• Adam Bushman

Backup PG by Committee

With so many unknowns surrounding the backup point guard position, the Utah Jazz may take a football approach and use a committee

Mike Conley is the best PG the Jazz have had in ages. But after him, we're left scratching our heads.

The Utah Jazz point guard position has been a bit of a mess for some time.

Since Deron Williams’ unceremonious exit from the franchise, Utah has been relying on the likes of Earl Watson, Jamaal Tinsley, Trey Burke, Shelvin Mack, Raul Neto, and others to “man the ship”. As expected, the results were lackluster.

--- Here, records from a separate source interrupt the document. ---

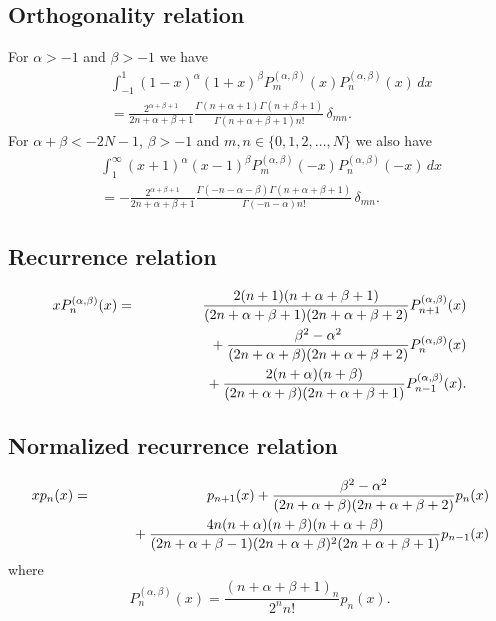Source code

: \documentclass[envcountchap,graybox]{svmono}
\newcommand{\mathindent}{\hspace{7.5mm}}
\renewcommand{\Gamma}{\varGamma}
\begin{document}
\subsection*{Orthogonality relation}
For $\alpha>-1$ and $\beta>-1$ we have
\begin{eqnarray}
\label{OrtJacobi1}
& &\int_{-1}^1(1-x)^{\alpha}(1+x)^{\beta}P_m^{(\alpha,\beta)}(x)P_n^{(\alpha,\beta)}(x)\,dx\nonumber\\
& &{}=\frac{2^{\alpha+\beta+1}}{2n+\alpha+\beta+1}\frac{\Gamma(n+\alpha+1)\Gamma(n+\beta+1)}{\Gamma(n+\alpha+\beta+1)n!}\,\delta_{mn}.
\end{eqnarray}
For $\alpha+\beta<-2N-1$, $\beta>-1$ and $m,n\in\{0,1,2,\ldots,N\}$ we also have
\begin{eqnarray}
\label{OrtJacobi2}
& &\int_1^{\infty}(x+1)^{\alpha}(x-1)^{\beta}P_m^{(\alpha,\beta)}(-x)P_n^{(\alpha,\beta)}(-x)\,dx\nonumber\\
& &{}=-\frac{2^{\alpha+\beta+1}}{2n+\alpha+\beta+1}\frac{\Gamma(-n-\alpha-\beta)\Gamma(n+\alpha+\beta+1)}{\Gamma(-n-\alpha)n!}\,\delta_{mn}.
\end{eqnarray}

\subsection*{Recurrence relation}
\begin{eqnarray}
\label{RecJacobi}
xP_n^{(\alpha,\beta)}(x)&=&\frac{2(n+1)(n+\alpha+\beta+1)}{(2n+\alpha+\beta+1)(2n+\alpha+\beta+2)}P_{n+1}^{(\alpha,\beta)}(x)\nonumber\\
& &{}\mathindent{}+\frac{\beta^2-\alpha^2}{(2n+\alpha+\beta)(2n+\alpha+\beta+2)}P_n^{(\alpha,\beta)}(x)\nonumber\\
& &{}\mathindent\mathindent{}+\frac{2(n+\alpha)(n+\beta)}{(2n+\alpha+\beta)(2n+\alpha+\beta+1)}P_{n-1}^{(\alpha,\beta)}(x).
\end{eqnarray}

\subsection*{Normalized recurrence relation}
\begin{eqnarray}
\label{NormRecJacobi}
xp_n(x)&=&p_{n+1}(x)+\frac{\beta^2-\alpha^2}{(2n+\alpha+\beta)(2n+\alpha+\beta+2)}p_n(x)\nonumber\\
& &{}\mathindent{}+\frac{4n(n+\alpha)(n+\beta)(n+\alpha+\beta)}
{(2n+\alpha+\beta-1)(2n+\alpha+\beta)^2(2n+\alpha+\beta+1)}p_{n-1}(x)
\end{eqnarray}
where
$$P_n^{(\alpha,\beta)}(x)=\frac{(n+\alpha+\beta+1)_n}{2^nn!}p_n(x).$$
\end{document}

In recent memory the Jazz have acquired more household names to fill the starting role. Afterall, the aforementioned names are more appropriately suited for a backup role. Yet again the results weren’t quite up to expectations.

Despite performing well during the 2016-17 regular season, George Hill was absent a good portion of the year due to injury. Ricky Rubio had a roller coaster of a time with the Jazz that’s created quite a divide within the fan base.

This season, the Jazz put their foot down to solve the issue, bringing in Mike Conley, who has long been considered one of the

elite point guards in the game. Due to salary complications, the Jazz were unable to keep a steady, though oft injured, Raul Neto.

The Utah Jazz are now faced with a dilemma at their backup position. Given that Conley has missed an average of 12 games per season over the last seven (excluding his injury riddled 2017-18 season), we shouldn’t expect Mike to play all 82 games.

The Jazz have a depth chart full of names like Dante Exum, and new additions Emmanuel Mudiay and Nigel Williams-Goss. While traditionally seen as point guards, context on each of these options complicates things:

  • Dante Exum is inexperienced in the role and has been injury riddled throughout his career.

  • Emmanuel Mudiay is also inexperienced as a point guard and has played poorly thus far in his career.

  • Nigel Williams-Goss will be playing in his first NBA season and likely doesn’t have the skills or tools to be successful right away.

Though discouraging as it may seem, reports have surfaced throughout the offseason suggesting that the Jazz may be taking an unconventional approach.

Shortly after the Jazz’s signing of Bojan Bogdanovic, Tony Jones reported that the Jazz could consider optioning Joe Ingles to a bench role as a sixth man.

Just this past week, Jones reported:

“Sources tell The Athletic that theJazz are seriously considering moving [Exum] off

the ball this season. If that happens, that makes Mudiay a primary option at backup

point guard, which is something that wasn’t anticipated outside of the Jazz when he

signed in July.”

Both of these reports suggest a unique strategy to be employed this season. One might say the Utah Jazz will employ a backup PG by committee.

As strange as it sounds, the Jazz weren’t far off from such a strategy last year.

Last season’s depth chart would have suggested that Dante Exum and Raul Neto would be the primary backup point guards. However, tracking data from NBA.com suggests the Jazz went a different route.

When combining “Time of Possession” and “Touches” on per 16 minute averages, Rubio, Neto, Exum, Mitchell, and Ingles all rank fairly close. When looking at cumulative stats, Mitchell and Ingles vault to the top due to Exum and Neto missing time and by virtue of being starters.

That is the big key to this equation. Be it rest or injury, Conley, Exum, and Mitchell are all likely to miss games. A committee mitigates the confusion and risk resulting from these absences.

A committee has other advantages as well.

As Tony Jones mentioned, Dante, Joe, and Donovan can slide in and out of different positions. Locking them into one role and position limits their value and possible lineup combinations.

At first glance, Mudiay and Williams-Goss had no path to playing time outside of injury. With a committee, their path to playing time is much more real.

The NBA is full of unique opposing point guards. A committee would allow the Jazz to match certain players’ abilities and skill

sets to give them the best chance at exploiting their opponent’s weaknesses.

There’s plenty still to figure out. A committee will add layers to the already complex task of configuring lineups and substitution patterns. Quin Snyder definitely has his work cut out for him.

What has become typical to NFL teams may soon come to the Jazz as they toy with the idea of a backup point guard by committee.